Forum Discussion
ar0
Nimbostratus
Nimbostratusbot defense -> IBM Qradar issue
Hey all,
I have a problem with data sent from BIG-IP Bot Defense module to IBM Qradar.
I checked it with tcpdump and it seems that some unnecessary characters are glued at the beginning of the payload, disrupting Qradar parser. I tried switching from tcp to udp to no avail. the additional payload is seemingly random.
Did anyone encounter similar problem?
tcpdump -i EXT-ASA-VLAN -c 2 host 10.111.111.100 and dst port 514 -vvvv -nn -ASs 1514
tcpdump: listening on EXT-ASA-VLAN, link-type EN10MB (Ethernet), capture size 1514 bytes
12:49:54.926122 IP (tos 0x0, ttl 255, id 20545, offset 0, flags [none], proto TCP (6), length 2785)
10.234.111.165.60939 > 10.111.111.100.514: Flags [P.], seq 3888336727:3888339472, ack 4155562241, win 4380, length 2745
E.
.PA....ls <---------------this is weird stuff glued to payload
.o.
....OW....P.......
<rest of payload goes here>
Simon_BlakelyEmployee
What is the log profile and log destination configuration?

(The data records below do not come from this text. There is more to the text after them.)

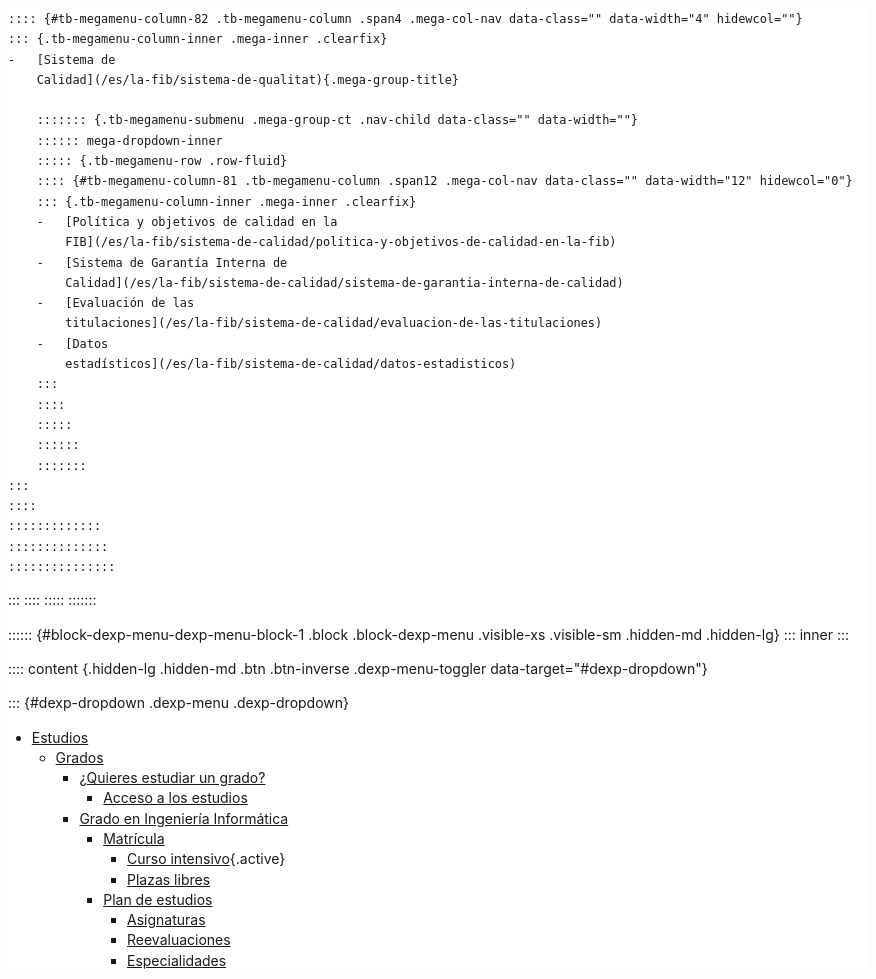     :::: {#tb-megamenu-column-82 .tb-megamenu-column .span4 .mega-col-nav data-class="" data-width="4" hidewcol=""}
    ::: {.tb-megamenu-column-inner .mega-inner .clearfix}
    -   [Sistema de
        Calidad](/es/la-fib/sistema-de-qualitat){.mega-group-title}

        ::::::: {.tb-megamenu-submenu .mega-group-ct .nav-child data-class="" data-width=""}
        :::::: mega-dropdown-inner
        ::::: {.tb-megamenu-row .row-fluid}
        :::: {#tb-megamenu-column-81 .tb-megamenu-column .span12 .mega-col-nav data-class="" data-width="12" hidewcol="0"}
        ::: {.tb-megamenu-column-inner .mega-inner .clearfix}
        -   [Política y objetivos de calidad en la
            FIB](/es/la-fib/sistema-de-calidad/politica-y-objetivos-de-calidad-en-la-fib)
        -   [Sistema de Garantía Interna de
            Calidad](/es/la-fib/sistema-de-calidad/sistema-de-garantia-interna-de-calidad)
        -   [Evaluación de las
            titulaciones](/es/la-fib/sistema-de-calidad/evaluacion-de-las-titulaciones)
        -   [Datos
            estadísticos](/es/la-fib/sistema-de-calidad/datos-estadisticos)
        :::
        ::::
        :::::
        ::::::
        :::::::
    :::
    ::::
    :::::::::::::
    ::::::::::::::
    :::::::::::::::
:::
::::
:::::
:::::::

:::::: {#block-dexp-menu-dexp-menu-block-1 .block .block-dexp-menu .visible-xs .visible-sm .hidden-md .hidden-lg}
::: inner
:::

:::: content
[](#){.hidden-lg .hidden-md .btn .btn-inverse .dexp-menu-toggler
data-target="#dexp-dropdown"}

::: {#dexp-dropdown .dexp-menu .dexp-dropdown}
-   [Estudios](/es/estudios)
    -   [Grados](/es/estudios/grados)
        -   [¿Quieres estudiar un
            grado?](/es/estudios/grados/quieres-estudiar-un-grado)
            -   [Acceso a los
                estudios](/es/estudios/grados/quieres-estudiar-un-grado/acceso-los-estudios)
        -   [Grado en Ingeniería
            Informática](/es/estudios/grados/grado-en-ingenieria-informatica)
            -   [Matrícula](/es/estudios/grados/grado-en-ingenieria-informatica/matricula)
                -   [Curso
                    intensivo](/es/estudios/grados/grado-en-ingenieria-informatica/matricula/curso-intensivo){.active}
                -   [Plazas
                    libres](/es/estudios/grados/grado-en-ingenieria-informatica/matricula/plazas-libres)
            -   [Plan de
                estudios](/es/estudios/grados/grado-en-ingenieria-informatica/plan-de-estudios)
                -   [Asignaturas](/es/estudios/grados/grado-en-ingenieria-informatica/plan-de-estudios/asignaturas)
                -   [Reevaluaciones](/es/estudios/grados/grado-en-ingenieria-informatica/plan-de-estudios/reevaluaciones)
                -   [Especialidades](/es/estudios/grados/grado-en-ingenieria-informatica/plan-de-estudios/especialidades)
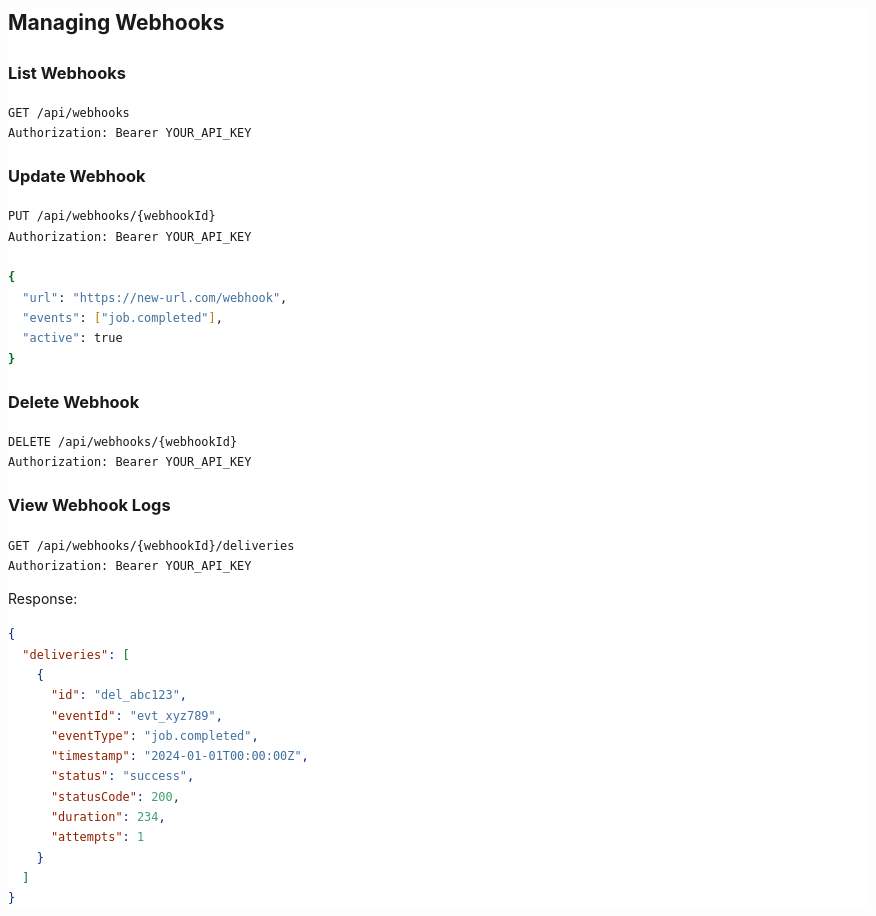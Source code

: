 ## Managing Webhooks

### List Webhooks

```bash
GET /api/webhooks
Authorization: Bearer YOUR_API_KEY
```

### Update Webhook

```bash
PUT /api/webhooks/{webhookId}
Authorization: Bearer YOUR_API_KEY

{
  "url": "https://new-url.com/webhook",
  "events": ["job.completed"],
  "active": true
}
```

### Delete Webhook

```bash
DELETE /api/webhooks/{webhookId}
Authorization: Bearer YOUR_API_KEY
```

### View Webhook Logs

```bash
GET /api/webhooks/{webhookId}/deliveries
Authorization: Bearer YOUR_API_KEY
```

Response:
```json
{
  "deliveries": [
    {
      "id": "del_abc123",
      "eventId": "evt_xyz789",
      "eventType": "job.completed",
      "timestamp": "2024-01-01T00:00:00Z",
      "status": "success",
      "statusCode": 200,
      "duration": 234,
      "attempts": 1
    }
  ]
}
```
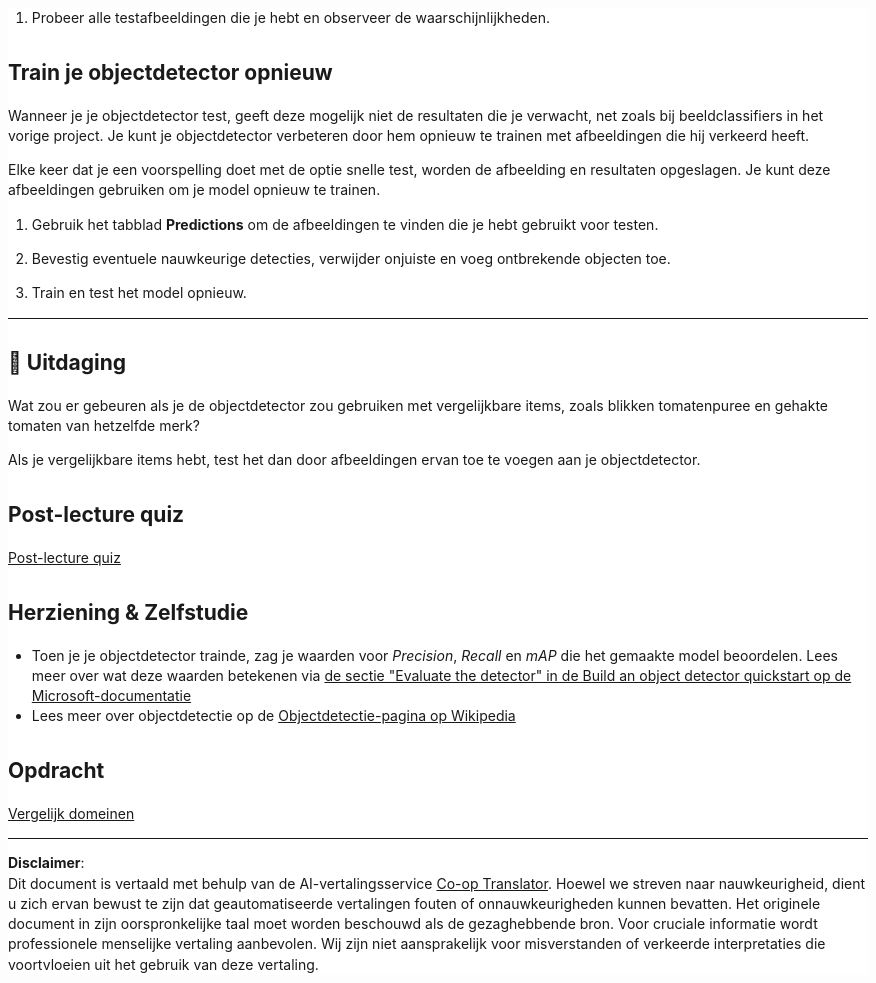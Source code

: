 1. Probeer alle testafbeeldingen die je hebt en observeer de waarschijnlijkheden.

## Train je objectdetector opnieuw

Wanneer je je objectdetector test, geeft deze mogelijk niet de resultaten die je verwacht, net zoals bij beeldclassifiers in het vorige project. Je kunt je objectdetector verbeteren door hem opnieuw te trainen met afbeeldingen die hij verkeerd heeft.

Elke keer dat je een voorspelling doet met de optie snelle test, worden de afbeelding en resultaten opgeslagen. Je kunt deze afbeeldingen gebruiken om je model opnieuw te trainen.

1. Gebruik het tabblad **Predictions** om de afbeeldingen te vinden die je hebt gebruikt voor testen.

1. Bevestig eventuele nauwkeurige detecties, verwijder onjuiste en voeg ontbrekende objecten toe.

1. Train en test het model opnieuw.

---

## 🚀 Uitdaging

Wat zou er gebeuren als je de objectdetector zou gebruiken met vergelijkbare items, zoals blikken tomatenpuree en gehakte tomaten van hetzelfde merk?

Als je vergelijkbare items hebt, test het dan door afbeeldingen ervan toe te voegen aan je objectdetector.

## Post-lecture quiz
[Post-lecture quiz](https://black-meadow-040d15503.1.azurestaticapps.net/quiz/38)

## Herziening & Zelfstudie

* Toen je je objectdetector trainde, zag je waarden voor *Precision*, *Recall* en *mAP* die het gemaakte model beoordelen. Lees meer over wat deze waarden betekenen via [de sectie "Evaluate the detector" in de Build an object detector quickstart op de Microsoft-documentatie](https://docs.microsoft.com/azure/cognitive-services/custom-vision-service/get-started-build-detector?WT.mc_id=academic-17441-jabenn#evaluate-the-detector)
* Lees meer over objectdetectie op de [Objectdetectie-pagina op Wikipedia](https://wikipedia.org/wiki/Object_detection)

## Opdracht

[Vergelijk domeinen](assignment.md)

---

**Disclaimer**:  
Dit document is vertaald met behulp van de AI-vertalingsservice [Co-op Translator](https://github.com/Azure/co-op-translator). Hoewel we streven naar nauwkeurigheid, dient u zich ervan bewust te zijn dat geautomatiseerde vertalingen fouten of onnauwkeurigheden kunnen bevatten. Het originele document in zijn oorspronkelijke taal moet worden beschouwd als de gezaghebbende bron. Voor cruciale informatie wordt professionele menselijke vertaling aanbevolen. Wij zijn niet aansprakelijk voor misverstanden of verkeerde interpretaties die voortvloeien uit het gebruik van deze vertaling.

ar0that's how it was made sys log-config publisher pub-qrad-dos { app-service none description none destinations { dest-qrad-dos2 { } } sys log-config destination splunk dest-qrad-dos2 { app-service none description none forward-to dest-qrad-dos } sys log-config destination remote-high-speed-log dest-qrad-dos { app-service none description none distribution replicated pool-name pool-log-qrad-dos protocol udp } ltm pool pool-log-qrad-dos { members { qradar:514 { address 10.111.111.100 session monitor-enabled state up } } monitor tcp } (logging profile) ext-to-qradar [api-status-warning] security/log/profile, properties : deprecated : application/local-storage security log profile ext-to-qradar { application { ext-to-qradar { filter { request-type { values { illegal-including-staged-signatures } } } local-storage disabled logger-type remote maximum-entry-length 64k remote-storage splunk report-anomalies enabled servers { 10.111.111.100:514 { } } } } bot-defense { ext-to-qradar { filter { log-alarm enabled log-block enabled log-browser-verification-action enabled log-captcha enabled log-device-id-collection-request enabled log-malicious-bot enabled log-rate-limit enabled log-suspicious-browser enabled log-tcp-reset enabled log-unknown enabled log-untrusted-bot enabled } local-publisher local-db-publisher remote-publisher pub-qrad-dos } } dos-application { ext-to-qradar { local-publisher local-db-publisher remote-publisher pub-qrad-dos } } }- Simon_Blakely
The Log Destination is of type "splunk", so I wonder whether the additional data may be splunk specific, but I am not familiar with Splunk logging.
Try capturing to a pcap, and take a look in Wireshark - it may provide an additional dissection information.
- ar0
I tried to change it to other types than splunk and didn't work - I received a warning "Bot Defense logging can only be of Splunk type"... I'll do some more digging and also check on the QRadar side what can be done.